YOUR TASK> Give the entries below again, word for word, and leave out the images.

DATA TO EXAMINE>
━━━━

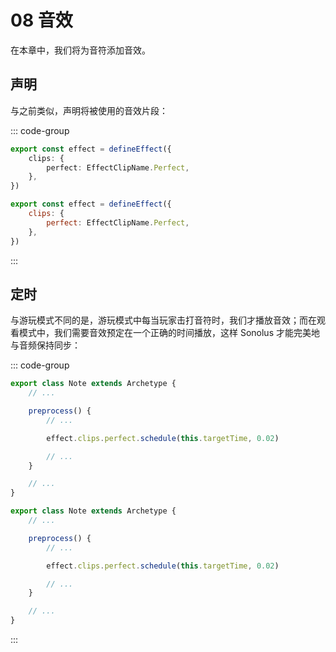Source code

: # 08 音效

在本章中，我们将为音符添加音效。

## 声明

与之前类似，声明将被使用的音效片段：

::: code-group

```TypeScript
export const effect = defineEffect({
    clips: {
        perfect: EffectClipName.Perfect,
    },
})
```

```JavaScript
export const effect = defineEffect({
    clips: {
        perfect: EffectClipName.Perfect,
    },
})
```

:::

## 定时

与游玩模式不同的是，游玩模式中每当玩家击打音符时，我们才播放音效；而在观看模式中，我们需要音效预定在一个正确的时间播放，这样 Sonolus 才能完美地与音频保持同步：

::: code-group

```TypeScript
export class Note extends Archetype {
    // ...

    preprocess() {
        // ...

        effect.clips.perfect.schedule(this.targetTime, 0.02)

        // ...
    }

    // ...
}
```

```JavaScript
export class Note extends Archetype {
    // ...

    preprocess() {
        // ...

        effect.clips.perfect.schedule(this.targetTime, 0.02)

        // ...
    }

    // ...
}
```

:::
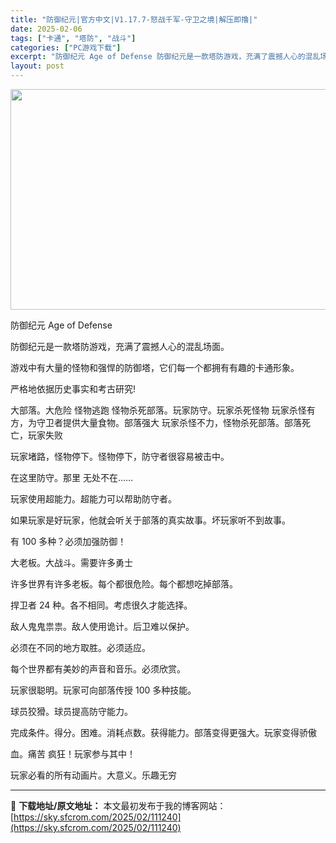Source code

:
```yaml
---
title: "防御纪元|官方中文|V1.17.7-怒战千军-守卫之境|解压即撸|"
date: 2025-02-06
tags: ["卡通", "塔防", "战斗"]
categories: ["PC游戏下载"]
excerpt: "防御纪元 Age of Defense 防御纪元是一款塔防游戏，充满了震撼人心的混乱场面。 游戏中有大量的怪物和强悍的防御塔，它们每一个都拥有有趣的卡通形象。 严格地依据历史事实和考古研究! 大部落。大危险 怪物逃跑 怪物杀死部落。玩家防守。玩家杀死怪物 玩家杀怪有方，为守卫者提供大量食物。部落强大&hellip;"
layout: post
---
```


<img class="aligncenter size-full wp-image-111200" src="https://sky.sfcrom.com/wp-content/uploads/2025/02/2025020614470674.webp" alt="" width="616" height="353" />

防御纪元 Age of Defense

防御纪元是一款塔防游戏，充满了震撼人心的混乱场面。

游戏中有大量的怪物和强悍的防御塔，它们每一个都拥有有趣的卡通形象。

严格地依据历史事实和考古研究!

大部落。大危险 怪物逃跑 怪物杀死部落。玩家防守。玩家杀死怪物 玩家杀怪有方，为守卫者提供大量食物。部落强大 玩家杀怪不力，怪物杀死部落。部落死亡，玩家失败

玩家堵路，怪物停下。怪物停下，防守者很容易被击中。

在这里防守。那里 无处不在……

玩家使用超能力。超能力可以帮助防守者。

如果玩家是好玩家，他就会听关于部落的真实故事。坏玩家听不到故事。

有 100 多种？必须加强防御！

大老板。大战斗。需要许多勇士

许多世界有许多老板。每个都很危险。每个都想吃掉部落。

捍卫者 24 种。各不相同。考虑很久才能选择。

敌人鬼鬼祟祟。敌人使用诡计。后卫难以保护。

必须在不同的地方取胜。必须适应。

每个世界都有美妙的声音和音乐。必须欣赏。

玩家很聪明。玩家可向部落传授 100 多种技能。

球员狡猾。球员提高防守能力。

完成条件。得分。困难。消耗点数。获得能力。部落变得更强大。玩家变得骄傲

血。痛苦 疯狂！玩家参与其中！

玩家必看的所有动画片。大意义。乐趣无穷

---
📖 **下载地址/原文地址：** 本文最初发布于我的博客网站：[https://sky.sfcrom.com/2025/02/111240](https://sky.sfcrom.com/2025/02/111240)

━━━━

ANSWER TO THIS TASK>
Source code

: # 08 音效

在本章中，我们将为音符添加音效。

## 声明

与之前类似，声明将被使用的音效片段：

::: code-group

```TypeScript
export const effect = defineEffect({
    clips: {
        perfect: EffectClipName.Perfect,
    },
})
```

```JavaScript
export const effect = defineEffect({
    clips: {
        perfect: EffectClipName.Perfect,
    },
})
```

:::

## 定时

与游玩模式不同的是，游玩模式中每当玩家击打音符时，我们才播放音效；而在观看模式中，我们需要音效预定在一个正确的时间播放，这样 Sonolus 才能完美地与音频保持同步：

::: code-group

```TypeScript
export class Note extends Archetype {
    // ...

    preprocess() {
        // ...

        effect.clips.perfect.schedule(this.targetTime, 0.02)

        // ...
    }

    // ...
}
```

```JavaScript
export class Note extends Archetype {
    // ...

    preprocess() {
        // ...

        effect.clips.perfect.schedule(this.targetTime, 0.02)

        // ...
    }

    // ...
}
```

:::
Source code

:
```yaml
---
title: "防御纪元|官方中文|V1.17.7-怒战千军-守卫之境|解压即撸|"
date: 2025-02-06
tags: ["卡通", "塔防", "战斗"]
categories: ["PC游戏下载"]
excerpt: "防御纪元 Age of Defense 防御纪元是一款塔防游戏，充满了震撼人心的混乱场面。 游戏中有大量的怪物和强悍的防御塔，它们每一个都拥有有趣的卡通形象。 严格地依据历史事实和考古研究! 大部落。大危险 怪物逃跑 怪物杀死部落。玩家防守。玩家杀死怪物 玩家杀怪有方，为守卫者提供大量食物。部落强大&hellip;"
layout: post
---
```


<img class="aligncenter size-full wp-image-111200" src="https://sky.sfcrom.com/wp-content/uploads/2025/02/2025020614470674.webp" alt="" width="616" height="353" />

防御纪元 Age of Defense

防御纪元是一款塔防游戏，充满了震撼人心的混乱场面。

游戏中有大量的怪物和强悍的防御塔，它们每一个都拥有有趣的卡通形象。

严格地依据历史事实和考古研究!

大部落。大危险 怪物逃跑 怪物杀死部落。玩家防守。玩家杀死怪物 玩家杀怪有方，为守卫者提供大量食物。部落强大 玩家杀怪不力，怪物杀死部落。部落死亡，玩家失败

玩家堵路，怪物停下。怪物停下，防守者很容易被击中。

在这里防守。那里 无处不在……

玩家使用超能力。超能力可以帮助防守者。

如果玩家是好玩家，他就会听关于部落的真实故事。坏玩家听不到故事。

有 100 多种？必须加强防御！

大老板。大战斗。需要许多勇士

许多世界有许多老板。每个都很危险。每个都想吃掉部落。

捍卫者 24 种。各不相同。考虑很久才能选择。

敌人鬼鬼祟祟。敌人使用诡计。后卫难以保护。

必须在不同的地方取胜。必须适应。

每个世界都有美妙的声音和音乐。必须欣赏。

玩家很聪明。玩家可向部落传授 100 多种技能。

球员狡猾。球员提高防守能力。

完成条件。得分。困难。消耗点数。获得能力。部落变得更强大。玩家变得骄傲

血。痛苦 疯狂！玩家参与其中！

玩家必看的所有动画片。大意义。乐趣无穷

---
📖 **下载地址/原文地址：** 本文最初发布于我的博客网站：[https://sky.sfcrom.com/2025/02/111240](https://sky.sfcrom.com/2025/02/111240)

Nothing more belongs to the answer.